* Data shown
==============================
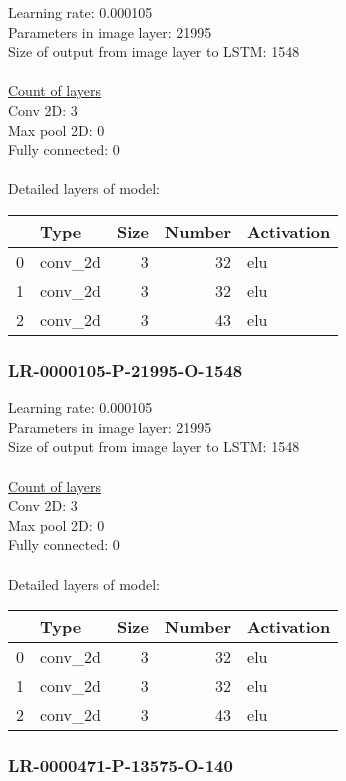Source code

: Learning rate: 0.000105
\\Parameters in image layer: 21995
\\Size of output from image layer to LSTM: 1548
\\\\\underline{Count of layers} 
\\Conv 2D:           3\\Max pool 2D:      0\\Fully connected:  0
\\\\Detailed layers of model: \\\begin{tabular}{rlrrl}
\hline
    & Type    &   Size &   Number & Activation   \\
\hline
  0 & conv\_2d &      3 &       32 & elu          \\
  1 & conv\_2d &      3 &       32 & elu          \\
  2 & conv\_2d &      3 &       43 & elu          \\
\hline
\end{tabular}\subsubsection*{LR-0000105-P-21995-O-1548}
Learning rate: 0.000105
\\Parameters in image layer: 21995
\\Size of output from image layer to LSTM: 1548
\\\\\underline{Count of layers} 
\\Conv 2D:           3\\Max pool 2D:      0\\Fully connected:  0
\\\\Detailed layers of model: \\\begin{tabular}{rlrrl}
\hline
    & Type    &   Size &   Number & Activation   \\
\hline
  0 & conv\_2d &      3 &       32 & elu          \\
  1 & conv\_2d &      3 &       32 & elu          \\
  2 & conv\_2d &      3 &       43 & elu          \\
\hline
\end{tabular}\subsubsection*{LR-0000471-P-13575-O-140}
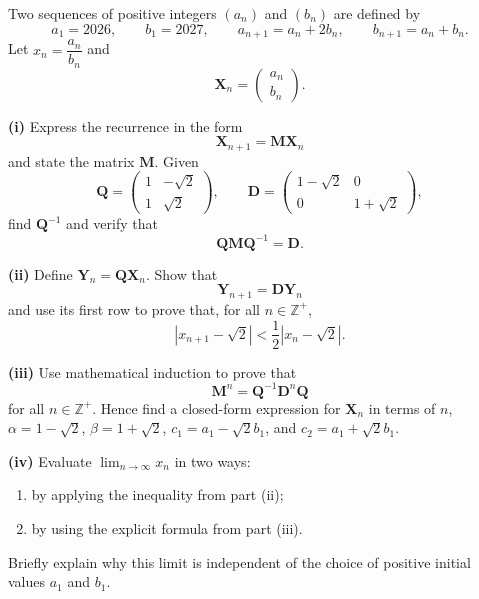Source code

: \begin{problem}
Two sequences of positive integers $(a_n)$ and $(b_n)$ are defined by
\[
a_1=2026,\qquad b_1=2027,\qquad
a_{n+1}=a_n+2b_n,\qquad b_{n+1}=a_n+b_n.
\]
Let $x_n=\dfrac{a_n}{b_n}$ and
\[
\mathbf{X}_n=\begin{pmatrix}a_n\\b_n\end{pmatrix}.
\]

\textbf{(i)} Express the recurrence in the form
\[
\mathbf{X}_{n+1}=\mathbf{M}\mathbf{X}_n
\]
and state the matrix $\mathbf{M}$. Given
\[
\mathbf{Q}=\begin{pmatrix}1&-\sqrt{2}\\1&\sqrt{2}\end{pmatrix},
\qquad
\mathbf{D}=\begin{pmatrix}1-\sqrt{2}&0\\0&1+\sqrt{2}\end{pmatrix},
\]
find $\mathbf{Q}^{-1}$ and verify that
\[
\mathbf{Q}\mathbf{M}\mathbf{Q}^{-1}=\mathbf{D}.
\]

\textbf{(ii)} Define $\mathbf{Y}_n=\mathbf{Q}\mathbf{X}_n$. Show that
\[
\mathbf{Y}_{n+1}=\mathbf{D}\mathbf{Y}_n
\]
and use its first row to prove that, for all $n\in\mathbb{Z}^+$,
\[
\left|x_{n+1}-\sqrt{2}\right|
<\frac12\left|x_n-\sqrt{2}\right|.
\]

\textbf{(iii)} Use mathematical induction to prove that
\[
\mathbf{M}^n=\mathbf{Q}^{-1}\mathbf{D}^n\mathbf{Q}
\]
for all $n\in\mathbb{Z}^+$. Hence find a closed-form expression for $\mathbf{X}_n$ in terms of $n$, $\alpha=1-\sqrt{2}$, $\beta=1+\sqrt{2}$, $c_1=a_1-\sqrt{2}b_1$, and $c_2=a_1+\sqrt{2}b_1$.

\textbf{(iv)} Evaluate $\displaystyle\lim_{n\to\infty}x_n$ in two ways:
\begin{enumerate}[label=\arabic*.]
\item by applying the inequality from part (ii);
\item by using the explicit formula from part (iii).
\end{enumerate}
Briefly explain why this limit is independent of the choice of positive initial values $a_1$ and $b_1$.
\end{problem}

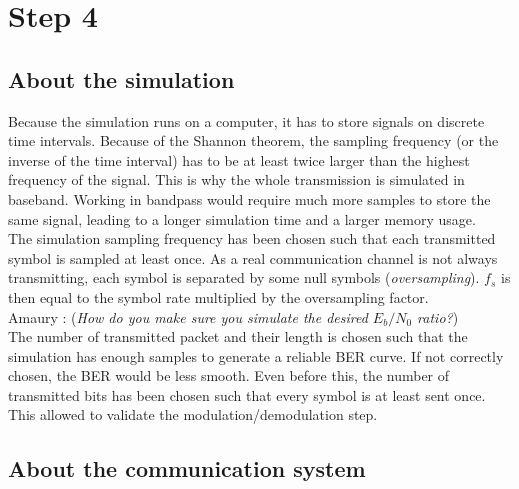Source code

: \setcounter{secnumdepth}{-1}

\chapter{Step 4}

\section{About the simulation}

Because the simulation runs on a computer, it has to store signals on discrete time intervals. Because of the Shannon theorem, the sampling frequency (or the inverse of the time interval) has to be at least twice larger than the highest frequency of the signal. This is why the whole transmission is simulated in baseband. Working in bandpass would require much more samples to store the same signal, leading to a longer simulation time and a larger memory usage. \\

The simulation sampling frequency has been chosen such that each transmitted symbol is sampled at least once. As a real communication channel is not always transmitting, each symbol is separated by some null symbols (\textit{oversampling}). $f_s$ is then equal to the symbol rate multiplied by the oversampling factor. \\

{\Large Amaury : (\textit{How do you make sure you simulate the desired $E_b/N_0$ ratio?})} \\

The number of transmitted packet and their length is chosen such that the simulation has enough samples to generate a reliable BER curve. If not correctly chosen, the BER would be less smooth. Even before this, the number of transmitted bits has been chosen such that every symbol is at least sent once. This allowed to validate the modulation/demodulation step. \\

\section{About the communication system}

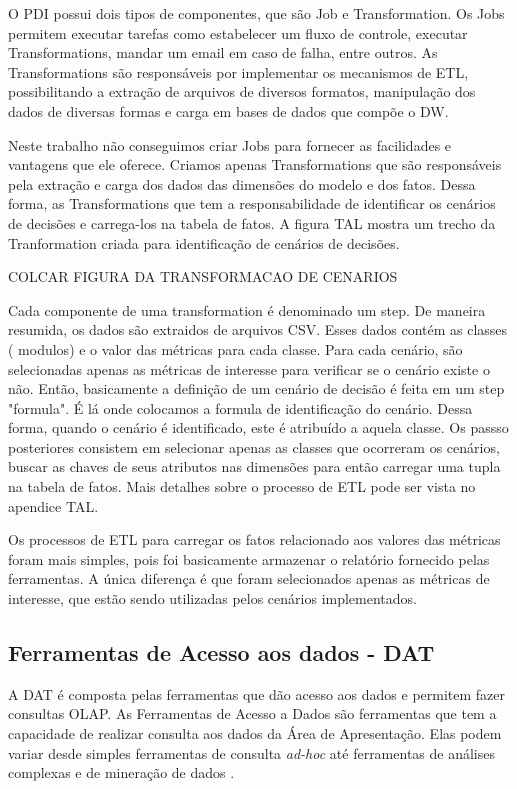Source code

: O PDI possui dois tipos de componentes, que são Job e Transformation. Os Jobs permitem executar tarefas como estabelecer um fluxo de controle, executar Transformations, mandar um email em caso de falha, entre outros. As Transformations são responsáveis por implementar os mecanismos de ETL, possibilitando a extração de arquivos de diversos formatos, manipulação dos dados de diversas formas e carga em bases de dados que compõe o DW.


Neste trabalho não conseguimos criar Jobs para fornecer as facilidades e vantagens que ele oferece. Criamos apenas Transformations que são responsáveis pela extração e carga dos dados das dimensões do modelo e dos fatos. Dessa forma, as Transformations que tem a responsabilidade de identificar os cenários de decisões e carrega-los na tabela de fatos. A figura TAL mostra um trecho da Tranformation criada para identificação de cenários de decisões.


COLCAR FIGURA DA TRANSFORMACAO DE CENARIOS


Cada componente de uma transformation é denominado um step. De maneira resumida, os dados são extraidos de arquivos CSV. Esses dados contém as classes ( modulos) e o valor das métricas para cada classe. Para cada cenário, são selecionadas apenas as métricas de interesse para verificar se o cenário existe o não. Então, basicamente a definição de um cenário de decisão é feita em um step "formula". É lá onde colocamos a formula de identificação do cenário. Dessa forma, quando o cenário é identificado, este é atribuído a aquela classe. Os passso posteriores consistem em selecionar apenas as classes que ocorreram os cenários, buscar as chaves de seus atributos nas dimensões para então carregar uma tupla na tabela de fatos. Mais detalhes sobre o processo de ETL pode ser vista no apendice TAL.


Os processos de ETL para carregar os fatos relacionado aos valores das métricas foram mais simples, pois foi basicamente armazenar o relatório fornecido pelas ferramentas. A única diferença é que foram selecionados apenas as métricas de interesse, que estão sendo utilizadas pelos cenários implementados.

\subsection{Ferramentas de Acesso aos dados - DAT}

A DAT é composta pelas ferramentas que dão acesso aos dados e permitem fazer consultas OLAP. As Ferramentas de Acesso a Dados são ferramentas que tem a capacidade de realizar consulta aos dados da Área de Apresentação. Elas podem variar desde simples ferramentas de consulta \emph{ad-hoc} até ferramentas de análises complexas e de mineração de dados \cite{kimball2002}.


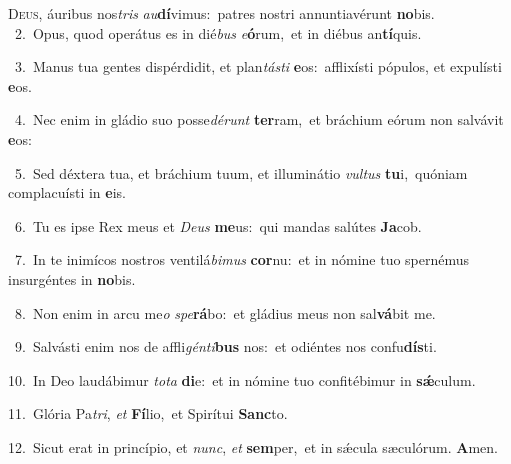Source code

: \lettrine{\initial\textcolor{\initialcolor}{D}}{eus,} áuribus nos\textit{tris} \textit{au}\-\textbf{dí}vimus:~\star patres nostri annuntiavérunt \textbf{no}\-bis.\\
{\numbfont\textcolor{\numbcolor}{~2.}}~Opus, quod operátus es in dié\textit{bus} \textit{e}\-\textbf{ó}rum,~\star et in diébus an\-\textbf{tí}\-quis.\par
{\numbfont\textcolor{\numbcolor}{~3.}}~Manus tua gentes dispérdidit, et plan\-\textit{tás}\-\textit{ti} \textbf{e}\-os:~\star afflixísti pópulos, et expulísti \textbf{e}\-os.\par
{\numbfont\textcolor{\numbcolor}{~4.}}~Nec enim in gládio suo posse\-\textit{dé}\-\textit{runt} \textbf{ter}\-ram,~\star et bráchium eórum non salvávit \textbf{e}\-os:\par
{\numbfont\textcolor{\numbcolor}{~5.}}~Sed déxtera tua, et bráchium tuum, et illuminátio \textit{vul}\-\textit{tus} \textbf{tu}\-i,~\star quóniam complacuísti in \textbf{e}\-is.\par
{\numbfont\textcolor{\numbcolor}{~6.}}~Tu es ipse Rex meus et \textit{De}\-\textit{us} \textbf{me}\-us:~\star qui mandas salútes \textbf{Ja}\-cob.\par
{\numbfont\textcolor{\numbcolor}{~7.}}~In te inimícos nostros ventilá\-\textit{bi}\-\textit{mus} \textbf{cor}\-nu:~\star et in nómine tuo spernémus insurgéntes in \textbf{no}\-bis.\par
{\numbfont\textcolor{\numbcolor}{~8.}}~Non enim in arcu me\textit{o} \textit{spe}\-\textbf{rá}bo:~\star et gládius meus non sal\-\textbf{vá}\-bit me.\par
{\numbfont\textcolor{\numbcolor}{~9.}}~Salvásti enim nos de affli\-\textit{gén}\-\textit{ti}\textbf{bus} nos:~\star et odiéntes nos confu\-\textbf{dís}\-ti.\par
{\numbfont\textcolor{\numbcolor}{10.}}~In Deo laudábimur \textit{to}\-\textit{ta} \textbf{di}\-e:~\star et in nómine tuo confitébimur in \textbf{sǽ}\-culum.\par
{\numbfont\textcolor{\numbcolor}{11.}}~Glória Pa\-\textit{tri}\-, \textit{et} \textbf{Fí}\-lio,~\star et Spirítui \textbf{Sanc}\-to.\par
{\numbfont\textcolor{\numbcolor}{12.}}~Sicut erat in princípio, et \textit{nunc}\-, \textit{et} \textbf{sem}\-per,~\star et in sǽcula sæculórum. \textbf{A}\-men.\par
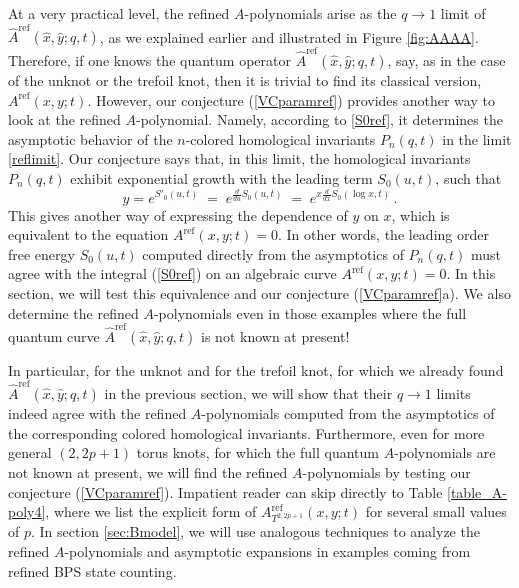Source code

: \documentclass[hyper,letterpaper]{JHEP3}
\newcommand{\be}{\begin{equation}}
\newcommand{\ee}{\end{equation}}
\renewcommand{\hat}{\widehat}
\begin{document}
At a very practical level,
the refined $A$-polynomials arise as the $q \to 1$ limit of $\widehat{A}^{\text{ref}}(\hat{x},\hat{y};q,t)$,
as we explained earlier and illustrated in Figure \ref{fig:AAAA}.
Therefore, if one knows the quantum operator $\widehat{A}^{\text{ref}}(\hat{x},\hat{y};q,t)$,
say, as in the case of the unknot or the trefoil knot, then it is trivial to find its classical version, $A^{\text{ref}}(x,y;t)$.
However, our conjecture (\ref{VCparamref}) provides another way to look at the refined $A$-polynomial.
Namely, according to \eqref{S0ref}, it determines the asymptotic behavior of the $n$-colored homological invariants $P_n (q,t)$
in the limit \eqref{reflimit}.
Our conjecture says that, in this limit, the homological invariants $P_n (q,t)$ exhibit exponential growth with the leading term $S_0(u,t)$,
such that
\be
y = e^{S'_0(u,t)} \; = \; e^{\frac{d}{du} S_0(u,t)} \; = \; e^{x \frac{d}{dx} S_0(\log x,t)} \,.   \label{yS0prim}
\ee
This gives another way of expressing the dependence of $y$ on $x$, which is equivalent to the equation $A^{\text{ref}}(x,y;t)=0$.
In other words, the leading order free energy $S_0(u,t)$ computed directly from the asymptotics of $P_n (q,t)$
must agree with the integral (\ref{S0ref}) on an algebraic curve $A^{\text{ref}}(x,y;t) = 0$.
In this section, we will test this equivalence and our conjecture (\ref{VCparamref}a).
We also determine the refined $A$-polynomials even in those examples
where the full quantum curve $\widehat{A}^{\text{ref}}(\hat{x},\hat{y};q,t)$ is not known at present!

In particular, for the unknot and for the trefoil knot, for which we already found
$\widehat{A}^{\text{ref}}(\hat{x},\hat{y};q,t)$ in the previous section,
we will show that their $q \to 1$ limits indeed agree with the refined $A$-polynomials
computed from the asymptotics of the corresponding colored homological invariants.
Furthermore, even for more general $(2,2p+1)$ torus knots, for which the full quantum $A$-polynomials are not known at present,
we will find the refined $A$-polynomials by testing our conjecture (\ref{VCparamref}).
Impatient reader can skip directly to Table \ref{table_A-poly4},
where we list the explicit form of $A^{\text{ref}}_{T^{2,2p+1}} (x,y;t)$ for several small values of $p$.
In section \ref{sec:Bmodel}, we will use analogous techniques to analyze
the refined $A$-polynomials and asymptotic expansions in examples coming from refined BPS state counting.

\end{document}
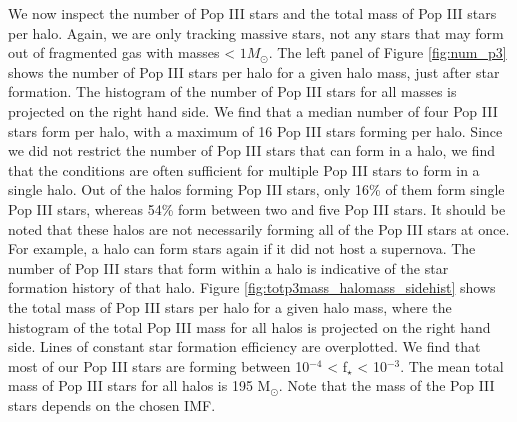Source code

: \documentclass[a4paper,fleqn,usenatbib]{mnras}
\begin{document}
We now inspect the number of Pop III stars and the total mass of Pop III stars per halo. Again, we are only tracking massive stars, not any stars that may form out of fragmented gas with masses < $1 M_{\odot}$. The left panel of Figure \ref{fig:num_p3} shows the number of Pop III stars per halo for a given halo mass, just after star formation. The histogram of the number of Pop III stars for all masses is projected on the right hand side. We find that a median number of four Pop III stars form per halo, with a maximum of 16 Pop III stars forming per halo. Since we did not restrict the number of Pop III stars that can form in a halo, we find that the conditions are often sufficient for multiple Pop III stars to form in a single halo. Out of the halos forming Pop III stars, only 16\% of them form single Pop III stars, whereas 54\% form between two and five Pop III stars. It should be noted that these halos are not necessarily forming all of the Pop III stars at once. For example, a halo can form stars again if it did not host a supernova. The number of Pop III stars that form within a halo is indicative of the star formation history of that halo. Figure \ref{fig:totp3mass_halomass_sidehist} shows the total mass of Pop III stars per halo for a given halo mass, where the histogram of the total Pop III mass for all halos is projected on the right hand side. Lines of constant star formation efficiency are overplotted. We find that most of our Pop III stars are forming between 10$^{-4}$ < f$_\star$ < 10$^{-3}$. The mean total mass of Pop III stars for all halos is 195 M$_{\odot}$. Note that the mass of the Pop III stars depends on the chosen IMF. 
\end{document}
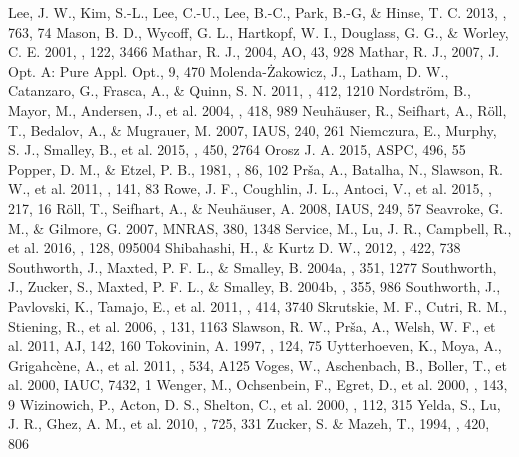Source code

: \documentclass{aa}
\begin{document}
\begin{thebibliography}{}
 Lee, J. W., Kim, S.-L., Lee, C.-U., Lee, B.-C., Park, B.-G, \& Hinse, T. C. 2013, \apj, 763, 74
 Mason, B. D., Wycoff, G. L., Hartkopf, W. I., Douglass, G. G., \& Worley, C. E. 2001, \aj, 122, 3466
 Mathar, R. J., 2004, AO, 43, 928
 Mathar, R. J., 2007, J. Opt. A: Pure Appl. Opt., 9, 470
 Molenda-\.{Z}akowicz, J., Latham, D. W., Catanzaro, G., Frasca, A., \& Quinn, S. N. 2011, \mnras, 412, 1210
 Nordstr\"om, B., Mayor, M., Andersen, J., et al. 2004, \aap, 418, 989 
 Neuh\"auser, R., Seifhart, A., R\"oll, T., Bedalov, A., \& Mugrauer, M. 2007, IAUS, 240, 261
 Niemczura, E., Murphy, S. J., Smalley, B., et al. 2015, \mnras, 450, 2764
 Orosz J. A. 2015, ASPC, 496, 55
 Popper, D. M., \& Etzel, P. B., 1981, \aj, 86, 102
 Pr\v{s}a, A., Batalha, N., Slawson, R. W., et al. 2011, \aj, 141, 83%
 Rowe, J. F., Coughlin, J. L., Antoci, V., et al. 2015, \apjs, 217, 16
 R\"oll, T., Seifhart, A., \& Neuh\"auser, A. 2008, IAUS, 249, 57
 Seavroke, G. M., \& Gilmore, G. 2007, MNRAS, 380, 1348
 Service, M., Lu, J. R., Campbell, R., et al. 2016, \pasp, 128, 095004
 Shibahashi, H., \& Kurtz D. W., 2012, \mnras, 422, 738
 Southworth, J., Maxted, P. F. L., \& Smalley, B. 2004a, \mnras, 351, 1277
 Southworth, J., Zucker, S., Maxted, P. F. L., \& Smalley, B. 2004b, \mnras, 355, 986
 Southworth, J., Pavlovski, K., Tamajo, E., et al. 2011, \mnras, 414, 3740
 Skrutskie, M. F., Cutri, R. M., Stiening, R., et al. 2006, \aj, 131, 1163
 Slawson, R. W., Pr\v{s}a, A., Welsh, W. F., et al. 2011, AJ, 142, 160%
 Tokovinin, A. 1997, \aaps, 124, 75
 Uytterhoeven, K., Moya, A., Grigahc\`{e}ne, A., et al. 2011, \aap, 534, A125
 Voges, W., Aschenbach, B., Boller, T., et al. 2000, IAUC, 7432, 1
 Wenger, M., Ochsenbein, F., Egret, D., et al. 2000, \aap, 143, 9
 Wizinowich, P., Acton, D. S., Shelton, C., et al. 2000, \pasp, 112, 315
 Yelda, S., Lu, J. R., Ghez, A. M., et al. 2010, \apj, 725, 331
 Zucker, S. \& Mazeh, T., 1994, \apj, 420, 806

\end{thebibliography}
\end{document}
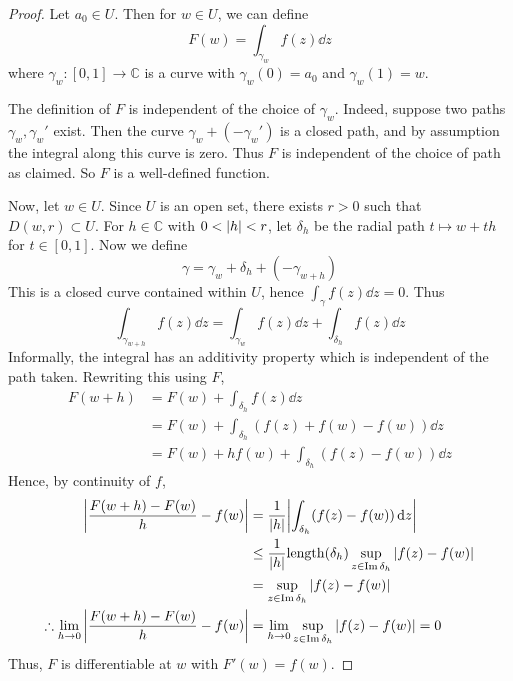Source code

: \begin{proof}
	Let \( a_0 \in U \).
	Then for \( w \in U \), we can define
	\[
		F(w) = \int_{\gamma_w} f(z) \dd{z}
	\]
	where \( \gamma_w \colon [0,1] \to \mathbb C \) is a curve with \( \gamma_w(0) = a_0 \) and \( \gamma_w(1) = w \).

	The definition of \( F \) is independent of the choice of \( \gamma_w \).
	Indeed, suppose two paths \( \gamma_w, \gamma_w' \) exist.
	Then the curve \( \gamma_w + (-\gamma_w') \) is a closed path, and by assumption the integral along this curve is zero.
	Thus \( F \) is independent of the choice of path as claimed.
	So \( F \) is a well-defined function.

	Now, let \( w \in U \).
	Since \( U \) is an open set, there exists \( r > 0 \) such that \( D(w,r) \subset U \).
	For \( h \in \mathbb C \) with \( 0 < \abs{h} < r \), let \( \delta_h \) be the radial path \( t \mapsto w + th \) for \( t \in [0,1] \).
	Now we define
	\[
		\gamma = \gamma_w + \delta_h + (-\gamma_{w+h})
	\]
	This is a closed curve contained within \( U \), hence \( \int_\gamma f(z) \dd{z} = 0 \).
	Thus
	\[
		\int_{\gamma_{w+h}} f(z) \dd{z} = \int_{\gamma_w} f(z) \dd{z} + \int_{\delta_h} f(z) \dd{z}
	\]
	Informally, the integral has an additivity property which is independent of the path taken.
	Rewriting this using \( F \),
	\begin{align*}
		F(w+h) & = F(w) + \int_{\delta_h} f(z) \dd{z}                  \\
		       & = F(w) + \int_{\delta_h} (f(z) + f(w) - f(w)) \dd{z}  \\
		       & = F(w) + hf(w) + \int_{\delta_h} (f(z) - f(w)) \dd{z}
	\end{align*}
	Hence, by continuity of \( f \),
	\begin{align*}
		\abs{\frac{F(w+h) - F(w)}{h} - f(w)}                           & = \frac{1}{\abs{h}} \abs{\int_{\delta_h} (f(z) - f(w)) \dd{z}}                               \\
		                                                               & \leq \frac{1}{\abs{h}} \mathrm{length}(\delta_h) \sup_{z \in \Im \delta_h} \abs{f(z) - f(w)} \\
		                                                               & = \sup_{z \in \Im \delta_h} \abs{f(z) - f(w)}                                                \\
		\therefore \lim_{h \to 0} \abs{\frac{F(w+h) - F(w)}{h} - f(w)} & = \lim_{h \to 0} \sup_{z \in \Im \delta_h} \abs{f(z) - f(w)} = 0
	\end{align*}
	Thus, \( F \) is differentiable at \( w \) with \( F'(w) = f(w) \).
\end{proof}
==============================
* Task to complete
Extract from the records above the lines from the one containing "as we explained" to the one containing "computed from the", both lines included, exactly as they appear and with nothing else.

* Written answer
as we explained earlier and illustrated in Figure \ref{fig:AAAA}.
Therefore, if one knows the quantum operator $\widehat{A}^{\text{ref}}(\hat{x},\hat{y};q,t)$,
say, as in the case of the unknot or the trefoil knot, then it is trivial to find its classical version, $A^{\text{ref}}(x,y;t)$.
However, our conjecture (\ref{VCparamref}) provides another way to look at the refined $A$-polynomial.
Namely, according to \eqref{S0ref}, it determines the asymptotic behavior of the $n$-colored homological invariants $P_n (q,t)$
in the limit \eqref{reflimit}.
Our conjecture says that, in this limit, the homological invariants $P_n (q,t)$ exhibit exponential growth with the leading term $S_0(u,t)$,
such that
\be
y = e^{S'_0(u,t)} \; = \; e^{\frac{d}{du} S_0(u,t)} \; = \; e^{x \frac{d}{dx} S_0(\log x,t)} \,.   \label{yS0prim}
\ee
This gives another way of expressing the dependence of $y$ on $x$, which is equivalent to the equation $A^{\text{ref}}(x,y;t)=0$.
In other words, the leading order free energy $S_0(u,t)$ computed directly from the asymptotics of $P_n (q,t)$
must agree with the integral (\ref{S0ref}) on an algebraic curve $A^{\text{ref}}(x,y;t) = 0$.
In this section, we will test this equivalence and our conjecture (\ref{VCparamref}a).
We also determine the refined $A$-polynomials even in those examples
where the full quantum curve $\widehat{A}^{\text{ref}}(\hat{x},\hat{y};q,t)$ is not known at present!

In particular, for the unknot and for the trefoil knot, for which we already found
$\widehat{A}^{\text{ref}}(\hat{x},\hat{y};q,t)$ in the previous section,
we will show that their $q \to 1$ limits indeed agree with the refined $A$-polynomials
computed from the asymptotics of the corresponding colored homological invariants.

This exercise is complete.